Norway’s Skuld is marketing its merged hull and machinery business as Skuld Hull.

The move by the marine insurance mutual comes as it works to combine its Lloyd’s of London syndicate business under subsidiary Skuld Marine Agency (SMA).

Earlier this year, after running up considerable losses, Skuld's Lloyd's syndicate 1897 was put into a three-year run-off programme and its book closed to new business.

Since then, Skuld has begun the process of transferring the syndicate business over to Oslo-based subsidiary SMA, which is a provider of hull cover and was acquired by Skuld two years ago.

High retention

Skuld chief executive Stale Hansen said he has achieved an estimated 98% retention rate as shipowners follow Skuld from Lloyd’s into the merged corporate platform.

Skuld’s hull and machinery offering is now being operated from SMA’s Oslo headquarters and Skuld’s London base at Leadenhall Market, which is very near the Lloyd’s of London building.

Hansen said: “We are pleased to see how the move to corporate paper has been received. For us, it was important to have continuity while we renew clients onto the corporate platform. The market sees the logic in this and would still like to follow us and do business with us.”

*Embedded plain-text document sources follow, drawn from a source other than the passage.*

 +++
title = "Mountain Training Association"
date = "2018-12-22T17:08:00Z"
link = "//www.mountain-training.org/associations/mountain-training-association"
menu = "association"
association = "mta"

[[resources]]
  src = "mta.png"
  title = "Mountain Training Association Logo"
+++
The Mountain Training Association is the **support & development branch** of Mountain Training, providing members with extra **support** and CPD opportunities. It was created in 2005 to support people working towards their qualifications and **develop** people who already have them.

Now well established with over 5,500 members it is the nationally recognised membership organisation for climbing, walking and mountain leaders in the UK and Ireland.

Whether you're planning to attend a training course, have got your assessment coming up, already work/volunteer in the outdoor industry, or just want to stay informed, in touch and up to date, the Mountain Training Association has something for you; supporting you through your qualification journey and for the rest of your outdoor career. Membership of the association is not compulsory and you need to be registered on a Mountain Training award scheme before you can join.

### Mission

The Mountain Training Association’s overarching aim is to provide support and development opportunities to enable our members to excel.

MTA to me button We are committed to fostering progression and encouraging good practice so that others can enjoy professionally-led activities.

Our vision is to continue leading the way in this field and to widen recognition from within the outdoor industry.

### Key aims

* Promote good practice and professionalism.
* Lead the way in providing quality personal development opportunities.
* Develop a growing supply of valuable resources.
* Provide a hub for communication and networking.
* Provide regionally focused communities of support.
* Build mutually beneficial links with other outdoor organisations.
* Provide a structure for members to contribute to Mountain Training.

Hansen said the thinking behind the move is that Skuld needs to focus on reducing its costs because hull rates are only showing limited signs of recovery.

It was natural to consolidate the two platforms [Lloyd’s syndicate business and SMA] into the more cost-efficient one

Stale Hansen

The starting point has been moving from the Lloyd’s market to the more cost-efficient company market.

“It was natural to consolidate the two platforms [Lloyd’s syndicate business and SMA] into the more cost-efficient one," Hansen said. "We see a tendency in hull that rates are coming up but it is more important for us to focus on costs.

"The main element of cost is claims, so it is important for us to have an efficient claims-handling service, to try to settle claims quickly to create sustainability and certainty. We are also using more internal resources and using our own lawyers rather than external services.”

The move over to SMA has also seen Skuld reduce or withdraw from several business lines. It has stepped away from providing ports and terminals cover while reducing builder's risk cover. It is also now only extending new energy cover to members of the Skuld protection and indemnity mutual.

Remarkable consistency

Hansen points to the remarkable consistency of Skuld’s underwriting performance as justification for its diversification strategy, despite the severe losses it faced in the Lloyd’s market.

The Skuld group of companies has produced a positive combined ratio, a figure that reflects balance of premium income and claims costs, for the past 16 years.

About half of Skuld’s income comes from its mutual P&I business. The rest is split between its hull and machinery and fixed premium and charterers cover.

“The fact we have all these income streams smooths out the results on the group figures, that is what the diversification strategy is all about," Hansen said. "The board wants us to be consistent in our performance. But, if we go break it down, some sources of income are doing well and others not so well.”